[Dataset records]
○ ○ ○ ○ ○

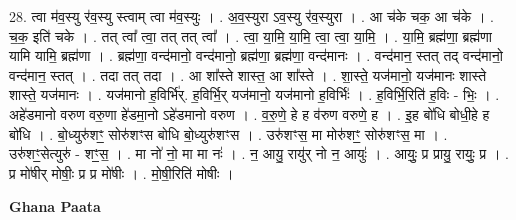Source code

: \documentclass[17pt]{extarticle}
\begin{document}
28. त्वा म॑व॒स्यु र॑व॒स्यु स्त्वाम् त्वा म॑व॒स्युः । . अ॒व॒स्युरा ऽव॒स्यु र॑व॒स्युरा । . आ च॑के चक॒ आ च॑के । . च॒क॒ इति॑ चके । . तत् त्वा᳚ त्वा॒ तत् तत् त्वा᳚ । . त्वा॒ या॒मि॒ या॒मि॒ त्वा॒ त्वा॒ या॒मि॒ । . या॒मि॒ ब्रह्म॑णा॒ ब्रह्म॑णा यामि यामि॒ ब्रह्म॑णा । . ब्रह्म॑णा॒ वन्द॑मानो॒ वन्द॑मानो॒ ब्रह्म॑णा॒ ब्रह्म॑णा॒ वन्द॑मानः । . वन्द॑मान॒ स्तत् तद् वन्द॑मानो॒ वन्द॑मान॒ स्तत् । . तदा तत् तदा । . आ शा᳚स्ते शास्त॒ आ शा᳚स्ते । . शा॒स्ते॒ यज॑मानो॒ यज॑मानः शास्ते शास्ते॒ यज॑मानः । . यज॑मानो ह॒विर्भि॑र्. ह॒विर्भि॒र् यज॑मानो॒ यज॑मानो ह॒विर्भिः॑ । . ह॒विर्भि॒रिति॑ ह॒विः - भिः॒ । . अहे॑डमानो वरुण वरु॒णा हे॑डमा॒नो ऽहे॑डमानो वरुण । . व॒रु॒णे॒ हे ह व॑रुण वरुणे॒ ह । . इ॒ह बो॑धि बोधी॒हे ह बो॑धि । . बो॒ध्युरु॑शꣳ॒॒ सोरु॑शꣳस बोधि बो॒ध्युरु॑शꣳस । . उरु॑शꣳस॒ मा मोरु॑शꣳ॒॒ सोरु॑शꣳस॒ मा । . उरु॑शꣳ॒॒सेत्युरु॑ - शꣳ॒॒स॒ । . मा नो॑ नो॒ मा मा नः॑ । . न॒ आयु॒ रायु॑र् नो न॒ आयुः॑ । . आयुः॒ प्र प्रायु॒ रायुः॒ प्र । . प्र मो॑षीर् मोषीः॒ प्र प्र मो॑षीः । . मो॒षी॒रिति॑ मोषीः । \newline

\textbf{Ghana Paata } \newline
\end{document}

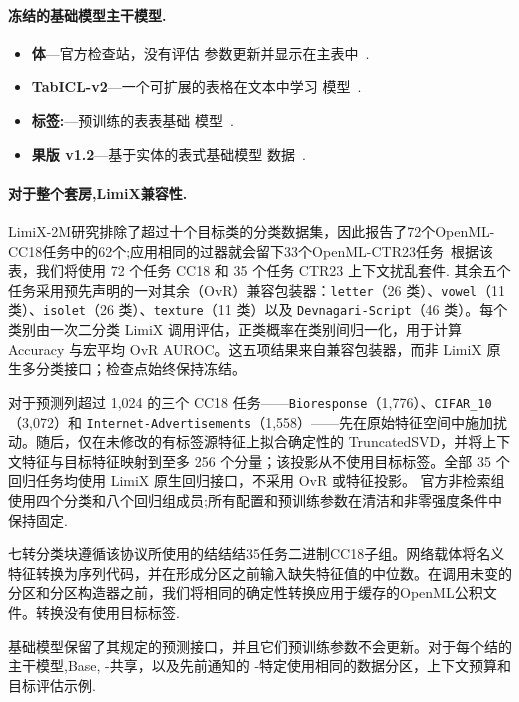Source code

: \paragraph{冻结的基础模型主干模型.}
\begin{itemize}
  \setlength{\itemsep}{1pt}
  \setlength{\parskip}{0pt}
  \item \textbf{体}---官方检查站，没有评估
参数更新并显示在主表中~\citep{wang2026limix2m}. \item \textbf{TabICL-v2}---一个可扩展的表格在文本中学习
模型~\citep{qu2026tabiclv2}.
  \item \textbf{标签:}---预训练的表表基础
模型~\citep{grinsztajn2026tabpfn3technicalreport}.
  \item \textbf{果版 v1.2}---基于实体的表式基础模型
数据~\citep{ma2025tabdpt}.
\end{itemize}

\paragraph{对于整个套房,LimiX兼容性.}LimiX-2M研究排除了超过十个目标类的分类数据集，因此报告了72个OpenML-CC18任务中的62个;应用相同的过器就会留下33个OpenML-CTR23任务~\citep{wang2026limix2m}根据该表，我们将使用 72 个任务 CC18 和 35 个任务 CTR23 上下文扰乱套件.
其余五个任务采用预先声明的一对其余（OvR）兼容包装器：\texttt{letter}（26 类）、\texttt{vowel}（11 类）、\texttt{isolet}（26 类）、\texttt{texture}（11 类）以及 \texttt{Devnagari-Script}（46 类）。每个类别由一次二分类 LimiX 调用评估，正类概率在类别间归一化，用于计算 Accuracy 与宏平均 OvR AUROC。这五项结果来自兼容包装器，而非 LimiX 原生多分类接口；检查点始终保持冻结。

对于预测列超过 1,024 的三个 CC18 任务——\texttt{Bioresponse}（1,776）、\texttt{CIFAR\_10}（3,072）和 \texttt{Internet-Advertisements}（1,558）——先在原始特征空间中施加扰动。随后，仅在未修改的有标签源特征上拟合确定性的 TruncatedSVD，并将上下文特征与目标特征映射到至多 256 个分量；该投影从不使用目标标签。全部 35 个回归任务均使用 LimiX 原生回归接口，不采用 OvR 或特征投影。
官方非检索组使用四个分类和八个回归组成员;所有配置和预训练参数在清洁和非零强度条件中保持固定.

七转分类块遵循该协议所使用的结结结35任务二进制CC18子组。网络载体将名义特征转换为序列代码，并在形成分区之前输入缺失特征值的中位数。在调用未变的分区和分区构造器之前，我们将相同的确定性转换应用于缓存的OpenML公积文件。转换没有使用目标标签.

基础模型保留了其规定的预测接口，并且它们预训练参数不会更新。对于每个结的主干模型,Base, \method{}-共享，以及先前通知的 \method{}-特定使用相同的数据分区，上下文预算和目标评估示例.

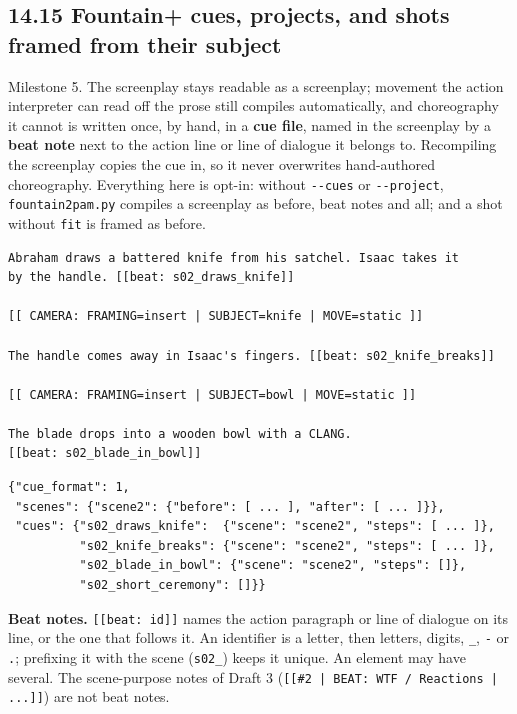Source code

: \documentclass[
  12pt,
  letterpaper,
]{book}
\begin{document}
\subsection{14.15 Fountain+ cues, projects, and shots framed from their
subject}\label{fountain-cues}

Milestone 5. The screenplay stays readable as a screenplay; movement
the action interpreter can read off the prose still compiles
automatically, and choreography it cannot is written once, by hand, in
a \textbf{cue file}, named in the screenplay by a \textbf{beat note}
next to the action line or line of dialogue it belongs to. Recompiling
the screenplay copies the cue in, so it never overwrites hand-authored
choreography. Everything here is opt-in: without \texttt{-{}-cues} or
\texttt{-{}-project}, \texttt{fountain2pam.py} compiles a screenplay as
before, beat notes and all; and a shot without \texttt{fit} is framed as
before.

\begin{verbatim}
Abraham draws a battered knife from his satchel. Isaac takes it
by the handle. [[beat: s02_draws_knife]]

[[ CAMERA: FRAMING=insert | SUBJECT=knife | MOVE=static ]]

The handle comes away in Isaac's fingers. [[beat: s02_knife_breaks]]

[[ CAMERA: FRAMING=insert | SUBJECT=bowl | MOVE=static ]]

The blade drops into a wooden bowl with a CLANG.
[[beat: s02_blade_in_bowl]]
\end{verbatim}

\begin{verbatim}
{"cue_format": 1,
 "scenes": {"scene2": {"before": [ ... ], "after": [ ... ]}},
 "cues": {"s02_draws_knife":  {"scene": "scene2", "steps": [ ... ]},
          "s02_knife_breaks": {"scene": "scene2", "steps": [ ... ]},
          "s02_blade_in_bowl": {"scene": "scene2", "steps": []},
          "s02_short_ceremony": []}}
\end{verbatim}

\textbf{Beat notes.} \texttt{[[beat: id]]} names the action paragraph or
line of dialogue on its line, or the one that follows it. An identifier
is a letter, then letters, digits, \texttt{\_}, \texttt{-} or
\texttt{.}; prefixing it with the scene (\texttt{s02\_}) keeps it unique.
An element may have several. The scene-purpose notes of Draft 3
(\texttt{[[\#2 | BEAT: WTF / Reactions | ...]]}) are not beat notes.
\end{document}

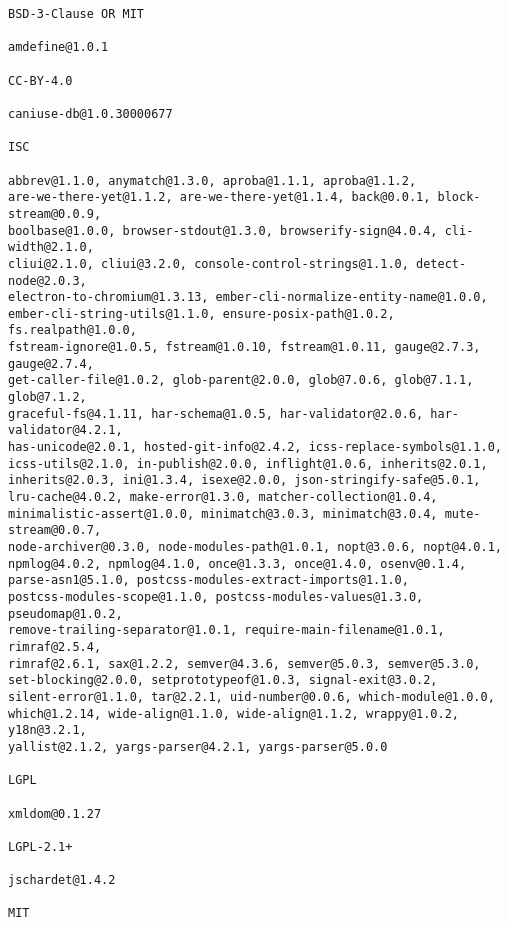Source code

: \documentclass[a4paper]{article}
\begin{document}
\begin{verbatim}
BSD-3-Clause OR MIT

amdefine@1.0.1

CC-BY-4.0

caniuse-db@1.0.30000677

ISC

abbrev@1.1.0, anymatch@1.3.0, aproba@1.1.1, aproba@1.1.2,
are-we-there-yet@1.1.2, are-we-there-yet@1.1.4, back@0.0.1, block-stream@0.0.9,
boolbase@1.0.0, browser-stdout@1.3.0, browserify-sign@4.0.4, cli-width@2.1.0,
cliui@2.1.0, cliui@3.2.0, console-control-strings@1.1.0, detect-node@2.0.3,
electron-to-chromium@1.3.13, ember-cli-normalize-entity-name@1.0.0,
ember-cli-string-utils@1.1.0, ensure-posix-path@1.0.2, fs.realpath@1.0.0,
fstream-ignore@1.0.5, fstream@1.0.10, fstream@1.0.11, gauge@2.7.3, gauge@2.7.4,
get-caller-file@1.0.2, glob-parent@2.0.0, glob@7.0.6, glob@7.1.1, glob@7.1.2,
graceful-fs@4.1.11, har-schema@1.0.5, har-validator@2.0.6, har-validator@4.2.1,
has-unicode@2.0.1, hosted-git-info@2.4.2, icss-replace-symbols@1.1.0,
icss-utils@2.1.0, in-publish@2.0.0, inflight@1.0.6, inherits@2.0.1,
inherits@2.0.3, ini@1.3.4, isexe@2.0.0, json-stringify-safe@5.0.1,
lru-cache@4.0.2, make-error@1.3.0, matcher-collection@1.0.4,
minimalistic-assert@1.0.0, minimatch@3.0.3, minimatch@3.0.4, mute-stream@0.0.7,
node-archiver@0.3.0, node-modules-path@1.0.1, nopt@3.0.6, nopt@4.0.1,
npmlog@4.0.2, npmlog@4.1.0, once@1.3.3, once@1.4.0, osenv@0.1.4,
parse-asn1@5.1.0, postcss-modules-extract-imports@1.1.0,
postcss-modules-scope@1.1.0, postcss-modules-values@1.3.0, pseudomap@1.0.2,
remove-trailing-separator@1.0.1, require-main-filename@1.0.1, rimraf@2.5.4,
rimraf@2.6.1, sax@1.2.2, semver@4.3.6, semver@5.0.3, semver@5.3.0,
set-blocking@2.0.0, setprototypeof@1.0.3, signal-exit@3.0.2,
silent-error@1.1.0, tar@2.2.1, uid-number@0.0.6, which-module@1.0.0,
which@1.2.14, wide-align@1.1.0, wide-align@1.1.2, wrappy@1.0.2, y18n@3.2.1,
yallist@2.1.2, yargs-parser@4.2.1, yargs-parser@5.0.0

LGPL

xmldom@0.1.27

LGPL-2.1+

jschardet@1.4.2

MIT


\end{verbatim}
\end{document}

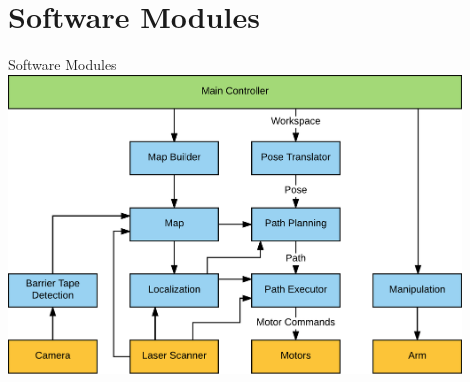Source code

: \section{Software Modules}
\begin{frame}{Software Modules}
    \centering \includegraphics[width=0.9\textwidth]{slides/gfx/software_modules}
\end{frame}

○ ○ ○ ○ ○

§ EXERCISE DIRECTIONS
Print nothing except the lines above from the one containing "对于预测列超过 1,024 的三个" down to the one containing "the screenplay copies", both included, exactly as written and free of pictures.

§ RESPONSE AREA
对于预测列超过 1,024 的三个 CC18 任务——\texttt{Bioresponse}（1,776）、\texttt{CIFAR\_10}（3,072）和 \texttt{Internet-Advertisements}（1,558）——先在原始特征空间中施加扰动。随后，仅在未修改的有标签源特征上拟合确定性的 TruncatedSVD，并将上下文特征与目标特征映射到至多 256 个分量；该投影从不使用目标标签。全部 35 个回归任务均使用 LimiX 原生回归接口，不采用 OvR 或特征投影。
官方非检索组使用四个分类和八个回归组成员;所有配置和预训练参数在清洁和非零强度条件中保持固定.

七转分类块遵循该协议所使用的结结结35任务二进制CC18子组。网络载体将名义特征转换为序列代码，并在形成分区之前输入缺失特征值的中位数。在调用未变的分区和分区构造器之前，我们将相同的确定性转换应用于缓存的OpenML公积文件。转换没有使用目标标签.

基础模型保留了其规定的预测接口，并且它们预训练参数不会更新。对于每个结的主干模型,Base, \method{}-共享，以及先前通知的 \method{}-特定使用相同的数据分区，上下文预算和目标评估示例.

Source code

: \documentclass[
  12pt,
  letterpaper,
]{book}
\begin{document}
\subsection{14.15 Fountain+ cues, projects, and shots framed from their
subject}\label{fountain-cues}

Milestone 5. The screenplay stays readable as a screenplay; movement
the action interpreter can read off the prose still compiles
automatically, and choreography it cannot is written once, by hand, in
a \textbf{cue file}, named in the screenplay by a \textbf{beat note}
next to the action line or line of dialogue it belongs to. Recompiling
the screenplay copies the cue in, so it never overwrites hand-authored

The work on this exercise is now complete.